The only chance NUX has is a massive crypto bull run. Even then, it’d need a revival - new team, new tech, new marketing. That’s not happening.

Empty digital graveyard with tombstones for failed crypto projects, one wallet with a wilting flower.

What Can You Learn From This?

The Peanut.Trade airdrop is a textbook case of how not to judge a crypto project by its giveaways.

Free tokens aren’t free money. They’re a marketing tool. If you joined the airdrop hoping to get rich, you were misled. The real value wasn’t in the tokens - it was in the early access. But even that didn’t matter because the product didn’t hold up.

Here’s what you should do next time:

  • Check if the project has a working product - not just a whitepaper.
  • Look at the team. Are they anonymous? Do they have past experience?
  • See if the token is actually being used. Check blockchain analytics for active wallets.
  • Don’t assume an airdrop means the project is strong. Many failed projects ran bigger airdrops than successful ones.
The NUX token is now a ghost. But the lesson isn’t. Airdrops are fun. But they’re not investments. Treat them like free samples - try them, but don’t bet your savings on them.

Where Is NUX Traded Today?

If you still hold NUX, you can trade it on a few exchanges:

  • Gate.io - The most active pair: NUX/USDT, with $83,000 in 24-hour volume
  • LATOKEN - Limited liquidity, but still trading
  • Uniswap V2 - On Ethereum, but with very low volume and high slippage
Don’t expect to sell at a profit. The market is thin. You’ll likely have to accept a low price. And if you’re thinking of buying now - don’t. The token has no catalyst, no team, and no future.

What’s the Bottom Line?

The Peanut.Trade airdrop gave away 71,000 NUX tokens to 2,000 people. At the time, it felt like luck. Today, it feels like a mistake. The token’s value collapsed. The project vanished. The community moved on.

This isn’t about the airdrop being fake. It’s about how easy it is to get fooled by hype. Free tokens don’t create value. Real products do.
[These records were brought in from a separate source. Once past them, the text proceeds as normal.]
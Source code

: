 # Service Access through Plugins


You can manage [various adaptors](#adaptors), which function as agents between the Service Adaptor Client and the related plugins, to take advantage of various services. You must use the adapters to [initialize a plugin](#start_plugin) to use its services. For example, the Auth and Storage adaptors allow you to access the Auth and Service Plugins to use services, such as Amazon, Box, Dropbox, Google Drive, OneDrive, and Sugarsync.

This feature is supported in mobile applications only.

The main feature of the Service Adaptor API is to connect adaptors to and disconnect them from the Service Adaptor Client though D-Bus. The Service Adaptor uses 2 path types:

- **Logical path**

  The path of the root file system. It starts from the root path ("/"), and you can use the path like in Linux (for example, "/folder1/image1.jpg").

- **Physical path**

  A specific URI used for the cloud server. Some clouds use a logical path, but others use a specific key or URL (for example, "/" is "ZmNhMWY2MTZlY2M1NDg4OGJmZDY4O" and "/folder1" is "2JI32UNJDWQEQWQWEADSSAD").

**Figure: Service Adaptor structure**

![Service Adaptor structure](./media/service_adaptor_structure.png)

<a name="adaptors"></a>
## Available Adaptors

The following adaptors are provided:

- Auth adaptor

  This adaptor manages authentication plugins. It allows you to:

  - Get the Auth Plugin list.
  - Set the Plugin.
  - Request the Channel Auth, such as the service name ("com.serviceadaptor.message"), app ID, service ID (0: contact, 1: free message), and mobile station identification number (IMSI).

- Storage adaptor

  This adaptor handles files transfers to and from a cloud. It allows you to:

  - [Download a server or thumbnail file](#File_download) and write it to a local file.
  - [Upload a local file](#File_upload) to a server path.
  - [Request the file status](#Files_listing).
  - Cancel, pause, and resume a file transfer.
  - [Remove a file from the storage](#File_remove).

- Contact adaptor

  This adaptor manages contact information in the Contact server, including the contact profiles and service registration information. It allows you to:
If you’re looking for a crypto opportunity, skip the airdrops. Find projects with active development, real users, and transparent teams. That’s the only way to avoid ending up with a wallet full of ghost tokens.

Did the Peanut.Trade airdrop actually give out tokens?

Yes. The airdrop was real. CoinMarketCap confirmed that 71,000 NUX tokens were distributed to 2,000 winners in late August 2021. Each winner received up to 35.50 NUX tokens. The tokens were sent directly to the wallet addresses participants provided during registration.

Is the Peanut.Trade project still active?

No. As of late 2025, there is no active development, no team updates, and no new features. The official website still exists but hasn’t been updated since 2022. The Telegram group and Twitter account are inactive. The project is considered abandoned.

What was the price of NUX during the airdrop?

At the time of the airdrop in August 2021, NUX was trading at approximately $0.31 per token. This was based on the $22,000 total value of the 71,000 tokens distributed. That price was already down 90% from its all-time high of $31.69, which occurred earlier in 2021.

Can I still claim Peanut.Trade airdrop tokens?

No. The airdrop ended in August 2021. The distribution window closed after a few days. There is no way to claim tokens now. Any website or social media post claiming to offer “late airdrop claims” is a scam.

Is NUX worth buying now?

No. With a market cap under $250,000, no active development, and zero community growth, NUX has no fundamental value. Price predictions claiming future gains are speculative and not backed by any real activity. Buying NUX now is gambling, not investing.

Why did the NUX token crash so hard?

The crash happened because the project failed to gain real adoption. The price-balancing tech didn’t attract enough users. The tokenomics led to a flood of supply once vesting ended. And the broader crypto market collapsed after 2021’s bull run. Without demand, the price collapsed - and it never recovered.

How many NUX tokens are in circulation?

As of October 2025, the circulating supply of NUX is 50,000,000 tokens. The total supply is higher, but most tokens remain locked in vesting or are held by early investors who haven’t sold. However, with trading volume so low, the effective liquidity is minimal.